Wow, amazing find. This really puts Zayla's founding or Islamization of the city in the 8th century AD at the absolute latest. Yet wikipedia claims Shewa and the Makhzumi dynasty are the oldest Islamic polity in the Horn.

I wouldn't trust wikipedia too much, i've seen people construct recent ancient fiction history for Harar , which wasn't founded until 15th century by an Awdal Sultan Abu Bakr that was relocating his administrative base.

A seperate state in Zayla and Harar uplands connected to it existed most probably contemporariusly with them. If we also go by archeology.

We could probably find more refrences if we dig more into the Arabic records. Other ones i've seen mentions Zayla as a Muslim inhabited city by Al-Masudi in 915 and as an Islamic state by Al-Maqdasi in 985.
 
I don't believe he converted Somalis, it really seem most northern and western Somalis were Muslim by the 800s.

What that story speaks to is the common marriage alliance through which the founding of a family house happens and the veneration of Saints who are held up as pious role models to follow.



I wouldn't trust wikipedia too much, i've seen people construct recent ancient fiction history for Harar , which wasn't founded until 15th century by an Awdal Sultan Abu Bakr that was relocating his administrative base.

A seperate state in Zayla and Harar uplands connected to it existed most probably contemporariusly with them. If we also go by archeology.

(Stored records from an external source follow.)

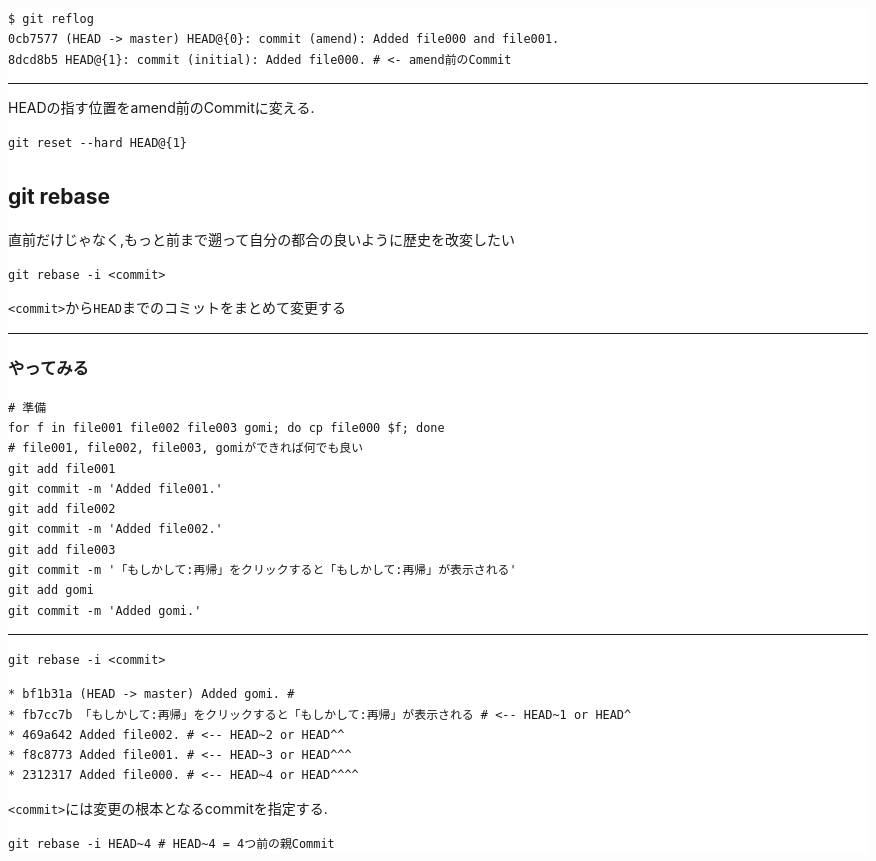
 ```{sh, eval=F}
$ git reflog
0cb7577 (HEAD -> master) HEAD@{0}: commit (amend): Added file000 and file001.
8dcd8b5 HEAD@{1}: commit (initial): Added file000. # <- amend前のCommit
```

---

HEADの指す位置をamend前のCommitに変える.

```{sh, eval=F}
git reset --hard HEAD@{1}
```

## git rebase 

直前だけじゃなく,もっと前まで遡って自分の都合の良いように歴史を改変したい

`git rebase -i <commit>`

`<commit>`から`HEAD`までのコミットをまとめて変更する

---

### やってみる

```{sh, eval=F}
# 準備
for f in file001 file002 file003 gomi; do cp file000 $f; done 
# file001, file002, file003, gomiができれば何でも良い
git add file001
git commit -m 'Added file001.'
git add file002
git commit -m 'Added file002.'
git add file003
git commit -m '「もしかして:再帰」をクリックすると「もしかして:再帰」が表示される'
git add gomi 
git commit -m 'Added gomi.'
```

--- 

`git rebase -i <commit>`

```{sh, eval=F}
* bf1b31a (HEAD -> master) Added gomi. # 
* fb7cc7b 「もしかして:再帰」をクリックすると「もしかして:再帰」が表示される # <-- HEAD~1 or HEAD^
* 469a642 Added file002. # <-- HEAD~2 or HEAD^^
* f8c8773 Added file001. # <-- HEAD~3 or HEAD^^^
* 2312317 Added file000. # <-- HEAD~4 or HEAD^^^^
```

`<commit>`には変更の根本となるcommitを指定する.

```{sh, eval=F}
git rebase -i HEAD~4 # HEAD~4 = 4つ前の親Commit
```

We could probably find more refrences if we dig more into the Arabic records. Other ones i've seen mentions Zayla as a Muslim inhabited city by Al-Masudi in 915 and as an Islamic state by Al-Maqdasi in 985.
It seems like that if several of these somali chronicles cobborated with arabic historians we can reconstruct a pretty clear outline of the basically of post islamic somali history. But I honestly wonder about the preislamic period.
These early towns like zeila have orgins dating at least back to the 1st century b.c. what was going on for these 700-800 years. Some of these guys were Christian for sure. But it seems like these early towns didn't lead to any state formation.
 

Idilinaa

(Graduated)
It seems like that if several of these somali chronicles cobborated with arabic historians we can reconstruct a pretty clear outline of the basically of post islamic somali history. But I honestly wonder about the preislamic period.
These early towns like zeila have orgins dating at least back to the 1st century b.c. what was going on for these 700-800 years. Some of these guys were Christian for sure. But it seems like these early towns didn't lead to any state formation.

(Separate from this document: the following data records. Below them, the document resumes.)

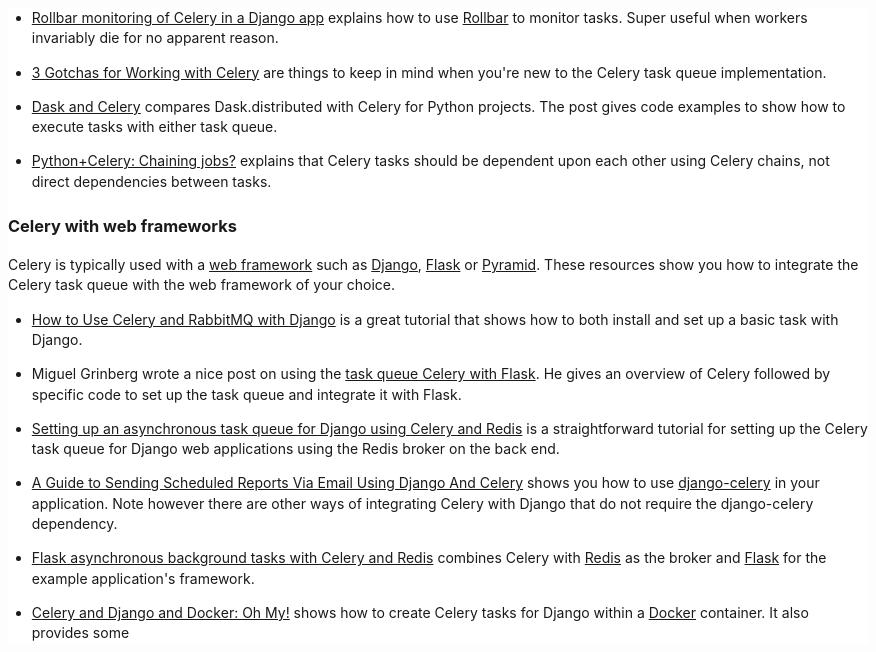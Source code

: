 * [Rollbar monitoring of Celery in a Django app](https://www.mattlayman.com/blog/2017/django-celery-rollbar/)
  explains how to use [Rollbar](/rollbar.html) to monitor tasks. Super
  useful when workers invariably die for no apparent reason.

* [3 Gotchas for Working with Celery](https://wiredcraft.com/blog/3-gotchas-for-celery/)
  are things to keep in mind when you're new to the Celery task queue 
  implementation.

* [Dask and Celery](http://matthewrocklin.com/blog/work/2016/09/13/dask-and-celery) 
  compares Dask.distributed with Celery for Python projects. The post gives
  code examples to show how to execute tasks with either task queue.

* [Python+Celery: Chaining jobs?](https://stackoverflow.com/questions/3901101/pythoncelery-chaining-jobs)
  explains that Celery tasks should be dependent upon each other using 
  Celery chains, not direct dependencies between tasks.


### Celery with web frameworks
Celery is typically used with a [web framework](/web-frameworks.html) such as
[Django](/django.html), [Flask](/flask.html) or [Pyramid](/pyramid.html).
These resources show you how to integrate the Celery task queue with the
web framework of your choice.

* [How to Use Celery and RabbitMQ with Django](https://simpleisbetterthancomplex.com/tutorial/2017/08/20/how-to-use-celery-with-django.html)
  is a great tutorial that shows how to both install and set up a basic
  task with Django.

* Miguel Grinberg wrote a nice post on using the 
  [task queue Celery with Flask](http://blog.miguelgrinberg.com/post/using-celery-with-flask). 
  He gives an overview of Celery followed by specific code to set up the task
  queue and integrate it with Flask.

* [Setting up an asynchronous task queue for Django using Celery and Redis](http://michal.karzynski.pl/blog/2014/05/18/setting-up-an-asynchronous-task-queue-for-django-using-celery-redis/)
  is a straightforward tutorial for setting up the Celery task queue for 
  Django web applications using the Redis broker on the back end.

* [A Guide to Sending Scheduled Reports Via Email Using Django And Celery](https://hashedin.com/a-guide-to-sending-scheduled-reports-via-email-using-django-and-celery/)
  shows you how to use 
  [django-celery](https://github.com/celery/django-celery)
  in your application. Note however there are other ways of integrating
  Celery with Django that do not require the django-celery dependency.

* [Flask asynchronous background tasks with Celery and Redis](http://allynh.com/blog/flask-asynchronous-background-tasks-with-celery-and-redis/)
  combines Celery with [Redis](/redis.html) as the broker and 
  [Flask](/flask.html) for the example application's framework.

* [Celery and Django and Docker: Oh My!](https://www.revsys.com/tidbits/celery-and-django-and-docker-oh-my/)
  shows how to create Celery tasks for Django within a [Docker](/docker.html)
  container. It also provides some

Most pre-islamic early towns operated like city states that was governed by a council and not a monarch. So they were more closer to a republic.

I am not too certain they were Christian, i had someone point out to me recently that the cross symbols they carve on monuments and graves aren't actually christian crosses but some ancient cruciform called ''Summadi Awliyo''(Brand of the Saints) because they also appear on cave arts and ancient Mosques.

Anyways we will probably find out more as time goes on to complete the picture.
 

Idilinaa

(Graduated)
I thought the Periplus of the Erythraean Sea made it clear our pre-Islamic city states were ruled by chiefs or kings in a decentralized manner

That's how it operates it's a council of elders, who elect/nominate a titular leadership. They are not collectively ruled by a single monarch , so they are independent from eachother and decentralized

They probably operated similar to other indepedent city states in the ancient world described here:
07lB9jY.png


This is how some of the earliest Somali coastal towns like especially Mogadishu 1100s, and Zayla in the early 800s are described in Arabic sources and later Barawa by the portuguese in the 1500s as having no King and ruled by a council of clan elders or sheikhs as they sometimes call them.